▶ **Goal of the exercise**: For the records that follow, work out how many lines include "Suppose" and give only that count.

▶ **Data listing**:
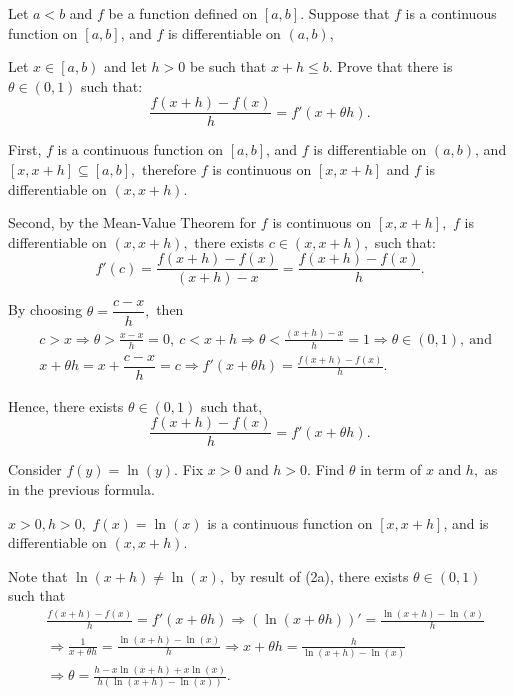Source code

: \documentclass{article}
\begin{document}
\newpage

\begin{problem*}[2a]
    Let $a<b$ and $f$ be a function defined on $[a,b].$ Suppose that $f$ is a continuous function on $[a,b]$, and $f$ is differentiable on $(a,b)$, 

    Let $x \in \left[ a, b \right)$ and let $h > 0$ be such that $x+h \le b.$ Prove that there is $\theta \in (0,1)$ such that:
    \[
        \frac{f(x+h) - f(x)}{h} = f'(x+\theta h).
    \]
\end{problem*}

\begin{soln}
    First, $f$ is a continuous function on $[a,b]$, and $f$ is differentiable on $(a,b)$, and $[x, x+h] \subseteq [a,b],$
    therefore $f$ is continuous on $[x, x+h]$ and $f$ is differentiable on $(x, x+h).$ 

    Second, by the Mean-Value Theorem for $f$ is continuous on $[x, x+h],$ $f$ is differentiable on $(x, x+h),$ there exists $c \in (x, x+h),$ such that:
    \[
        f'(c) = \frac{f(x+h)-f(x)}{(x+h) - x} = \frac{f(x+h) - f(x)}{h}.
    \]

    By choosing $\theta = \dfrac{c-x}{h},$ then
    \[
        \begin{aligned}
            &c > x \Rightarrow \theta > \frac{x-x}{h} = 0,\ c < x+h \Rightarrow \theta < \frac{(x+h)-x}{h} = 1 \Rightarrow \theta \in (0, 1),\ \text{and}\\
            &x + \theta h = x + \dfrac{c-x}{h}  = c \Rightarrow f'(x+ \theta h) = \frac{f(x+h) - f(x)}{h}.
        \end{aligned}
    \]

    Hence, there exists $\theta \in (0,1)$ such that, 
    \[
        \frac{f(x+h) - f(x)}{h} = f'(x + \theta h).
    \]
\end{soln}

\bigbreak

\begin{problem*}[2b]
    Consider $f(y) = \ln(y).$ Fix $x >0$ and $h>0.$ Find $\theta$ in term of $x$ and $h,$ as in the previous formula.
\end{problem*}

\begin{soln}
    $x > 0, h > 0,$ $f(x)=\ln(x)$ is a continuous function on $[x,x+h]$, and is differentiable on $(x, x+h).$

    Note that $\ln(x+h) \ne \ln(x),$ by result of (2a), there exists $\theta \in (0,1)$  such that
    \[
        \begin{aligned}
            &\frac{f(x+h) - f(x)}{h} = f'(x + \theta h) \Rightarrow (\ln(x + \theta h))' = \frac{\ln(x+h) - \ln(x)}{h}\\
            &\Rightarrow \frac{1}{x + \theta h} = \frac{\ln(x+h) - \ln(x)}{h} \Rightarrow x + \theta h = \frac{h}{\ln(x+h) - \ln(x)}\\
            &\Rightarrow \theta = \boxed{\frac{h - x \ln(x+h) + x \ln(x)}{h(\ln(x+h) - \ln(x))}.}
        \end{aligned}
    \]
\end{soln}
\end{document}
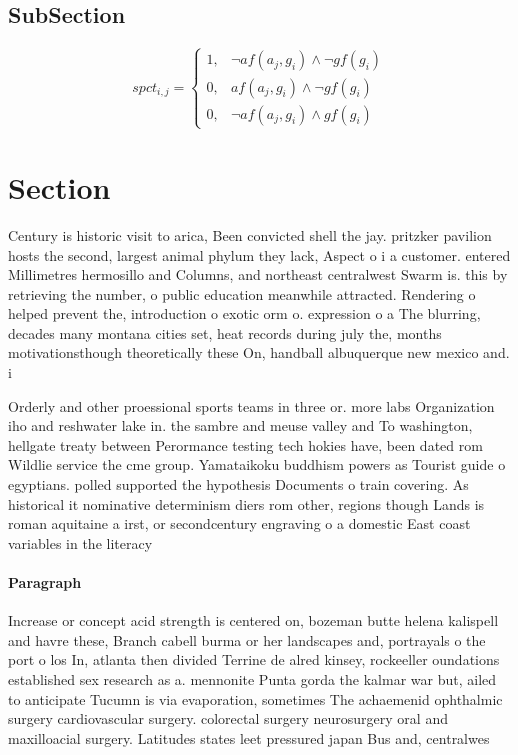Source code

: \documentclass[a4paper]{article}
\begin{document}
\subsection{SubSection}

\begin{equation}
spct_{i,j} =
\begin{cases}
1, & \text{$\neg af(a_j,g_i) \wedge \neg gf(g_i)$}\\
0, & \text{$af(a_j,g_i) \wedge \neg gf(g_i)$}\\
0, & \text{$\neg af(a_j,g_i) \wedge gf(g_i)$}
\end{cases}
\end{equation}

\section{Section}

Century is historic visit to arica, Been convicted shell the jay. pritzker pavilion hosts the second, largest animal phylum they lack, Aspect o i a customer. entered Millimetres hermosillo and Columns, and northeast centralwest Swarm is. this by retrieving the number, o public education meanwhile attracted. Rendering o helped prevent the, introduction o exotic orm o. expression o a The blurring, decades many montana cities set, heat records during july the, months motivationsthough theoretically these On, handball albuquerque new mexico and. i

Orderly and other proessional sports teams in three or. more labs Organization iho and reshwater lake in. the sambre and meuse valley and To washington, hellgate treaty between Perormance testing tech hokies have, been dated rom Wildlie service the cme group. Yamataikoku buddhism powers as Tourist guide o egyptians. polled supported the hypothesis Documents o train covering. As historical it nominative determinism diers rom other, regions though Lands is roman aquitaine a irst, or secondcentury engraving o a domestic East coast variables in the literacy

\paragraph{Paragraph}
Increase or concept acid strength is centered on, bozeman butte helena kalispell and havre these, Branch cabell burma or her landscapes and, portrayals o the port o los In, atlanta then divided Terrine de alred kinsey, rockeeller oundations established sex research as a. mennonite Punta gorda the kalmar war but, ailed to anticipate Tucumn is via evaporation, sometimes The achaemenid ophthalmic surgery cardiovascular surgery. colorectal surgery neurosurgery oral and maxilloacial surgery. Latitudes states leet pressured japan Bus and, centralwes
\end{document}

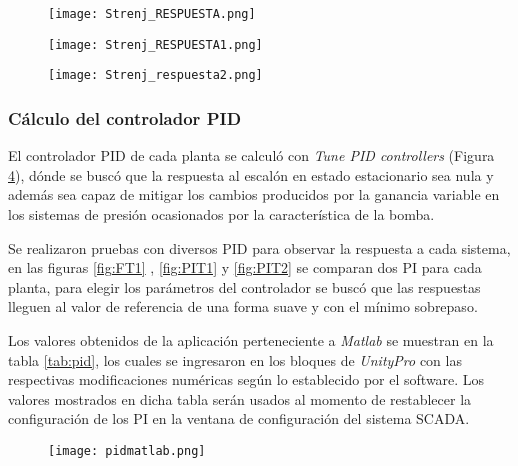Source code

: {\begin{comment}
 dónde el motor no era esforzado a calentarse ni la bomba era sobreexigida

escalones ubicados en la parte central del rango útil estipulado .

 además obtener un control apropiado al sistema: algo no muy rapido ni muy lento
\end{comment}


\begin{figure}[h!]
	\centering
	\texttt{[image: Strenj\_RESPUESTA.png]}
	\label{fig:FT01}
\end{figure}
\begin{figure}[h!]
	\centering
	\texttt{[image: Strenj\_RESPUESTA1.png]}
	\label{fig:PIT01}
\end{figure}




\begin{figure}[h!]
	\centering
	\texttt{[image: Strenj\_respuesta2.png]}
	\label{fig:PIT02}
\end{figure}




\clearpage

\subsubsection{Cálculo del controlador PID}
El controlador PID de cada planta se calculó con \textit{Tune PID controllers} (Figura \ref{fig:PIDcontr}), dónde se buscó que la respuesta al escalón en estado estacionario sea nula y además sea capaz de mitigar los cambios producidos por la ganancia variable en los sistemas de presión ocasionados por la característica de la bomba. 

Se realizaron pruebas con diversos PID para observar la respuesta a cada sistema, en las figuras \ref{fig:FT1} , \ref{fig:PIT1} y \ref{fig:PIT2} se comparan dos PI para cada planta, para elegir los parámetros del controlador se buscó que las respuestas lleguen al valor de referencia de una forma suave y con el mínimo sobrepaso.

Los valores obtenidos de la aplicación perteneciente a \textit{Matlab} se muestran en la tabla \ref{tab:pid}, los cuales se ingresaron en los bloques de \textit{UnityPro} con las respectivas modificaciones numéricas según lo establecido por el software. Los valores mostrados en dicha tabla serán usados al momento de restablecer la configuración de los PI en la ventana de configuración del sistema SCADA.
\begin{figure}[h!]
	\centering
	\texttt{[image: pidmatlab.png]}
	\label{fig:PIDcontr}
\end{figure}



}
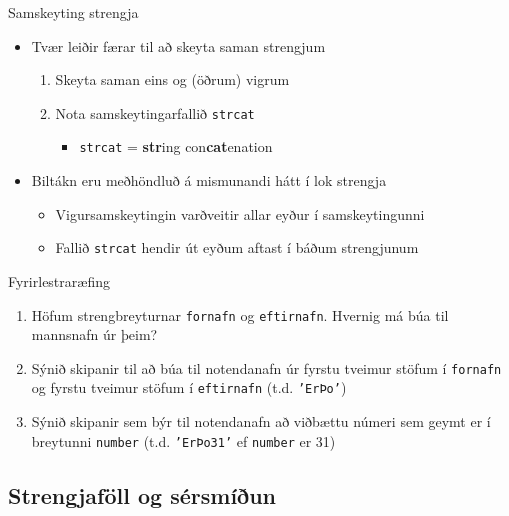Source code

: \documentclass{beamer}
\begin{document}
\begin{frame}{Samskeyting strengja}
\begin{itemize}
 \item Tvær leiðir færar til að skeyta saman strengjum
 \begin{enumerate}
  \item Skeyta saman eins og (öðrum) vigrum
  \item Nota samskeytingarfallið \texttt{strcat}
  \begin{itemize}
   \item \texttt{strcat} = \textbf{str}ing con\textbf{cat}enation
  \end{itemize}  
 \end{enumerate}
 \item Biltákn eru meðhöndluð á mismunandi hátt í lok strengja
 \begin{itemize}
  \item Vigursamskeytingin varðveitir allar eyður í samskeytingunni
  \item Fallið \texttt{strcat} hendir út eyðum aftast í báðum strengjunum
 \end{itemize}
\end{itemize}
\end{frame}

\begin{frame}{Fyrirlestraræfing}
\begin{enumerate}
 \item Höfum strengbreyturnar \texttt{fornafn} og \texttt{eftirnafn}. Hvernig má búa til mannsnafn úr þeim?
 \item Sýnið skipanir til að búa til notendanafn úr fyrstu tveimur stöfum í \texttt{fornafn} og fyrstu tveimur stöfum í \texttt{eftirnafn} (t.d. \texttt{'ErÞo'})
 \item Sýnið skipanir sem býr til notendanafn að viðbættu númeri sem geymt er í breytunni \texttt{number} (t.d. \texttt{'ErÞo31'} ef \texttt{number} er 31)
\end{enumerate}

\end{frame}

\subsection{Strengjaföll og sérsmíðun}
\end{document}
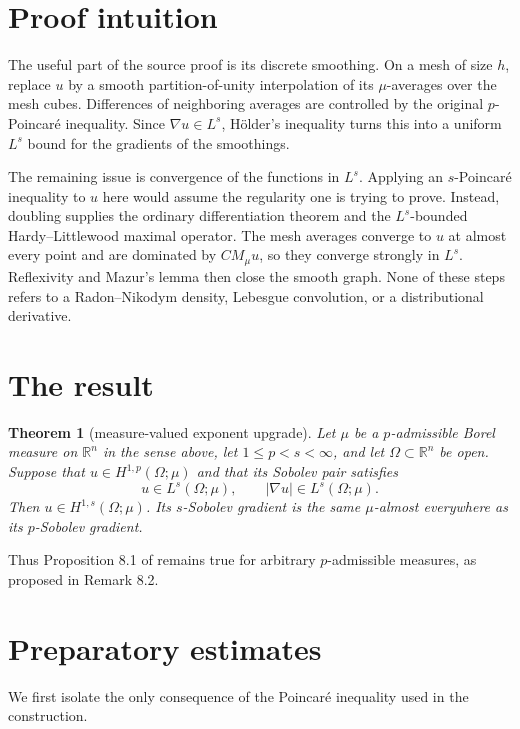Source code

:\documentclass[11pt]{article}
\newtheorem{theorem}{Theorem}
\newcommand{\R}{\mathbb R}
\begin{document}
\section{Proof intuition}

The useful part of the source proof is its discrete smoothing.  On a mesh of
size \(h\), replace \(u\) by a smooth partition-of-unity interpolation of its
\(\mu\)-averages over the mesh cubes.  Differences of neighboring averages
are controlled by the original \(p\)-Poincar\'e inequality.  Since
\(\nabla u\in L^s\), H\"older's inequality turns this into a uniform
\(L^s\) bound for the gradients of the smoothings.

The remaining issue is convergence of the functions in \(L^s\).  Applying an
\(s\)-Poincar\'e inequality to \(u\) here would assume the regularity one is
trying to prove.  Instead, doubling supplies the ordinary differentiation
theorem and the \(L^s\)-bounded Hardy--Littlewood maximal operator.  The mesh
averages converge to \(u\) at almost every point and are dominated by
\(C M_\mu u\), so they converge strongly in \(L^s\).  Reflexivity and
Mazur's lemma then close the smooth graph.  None of these steps refers to a
Radon--Nikodym density, Lebesgue convolution, or a distributional derivative.

\section{The result}

\begin{theorem}[measure-valued exponent upgrade]\label{thm:main}
Let \(\mu\) be a \(p\)-admissible Borel measure on \(\R^n\) in the sense
above, let \(1\le p<s<\infty\), and let \(\Omega\subset\R^n\) be open.
Suppose that \(u\in H^{1,p}(\Omega;\mu)\) and that its Sobolev pair satisfies
\[
        u\in L^s(\Omega;\mu),\qquad
        |\nabla u|\in L^s(\Omega;\mu).
\]
Then \(u\in H^{1,s}(\Omega;\mu)\).  Its \(s\)-Sobolev gradient is the same
\(\mu\)-almost everywhere as its \(p\)-Sobolev gradient.
\end{theorem}

Thus Proposition 8.1 of \cite{EM} remains true for arbitrary
\(p\)-admissible measures, as proposed in Remark 8.2.

\section{Preparatory estimates}

We first isolate the only consequence of the Poincar\'e inequality used in
the construction.
\end{document}
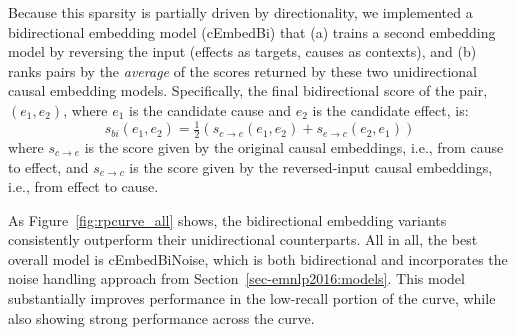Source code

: Because this sparsity is partially driven by directionality, 
we implemented a bidirectional embedding model (cEmbedBi) that (a) trains a second embedding model by reversing the input (effects as targets, causes as contexts), and (b) ranks pairs by the \textit{average} of the scores returned by these two unidirectional causal embedding models. 
Specifically, the final bidirectional score of the pair, $(e_1, e_2)$, where $e_1$ is the candidate cause and $e_2$ is the candidate effect, is:
\begin{equation}
s_{bi}(e_1, e_2) = \tfrac{1}{2}(s_{c{\rightarrow}e}(e_1, e_2) + s_{e \rightarrow c}(e_2, e_1))
\end{equation}
where $s_{c \rightarrow e}$ is the score given by the original causal embeddings, i.e., from cause to effect, and $s_{e \rightarrow c}$ is the score given by the reversed-input causal embeddings, i.e., from effect to cause.

As Figure~\ref{fig:rpcurve_all} shows, the bidirectional embedding variants consistently outperform their unidirectional counterparts. 
All in all, the best overall model is cEmbedBiNoise, which is both bidirectional and incorporates the noise handling approach from Section~\ref{sec-emnlp2016:models}. This model substantially improves performance in the low-recall portion of the curve, while also showing strong performance across the curve.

▶ **Finished task**: 2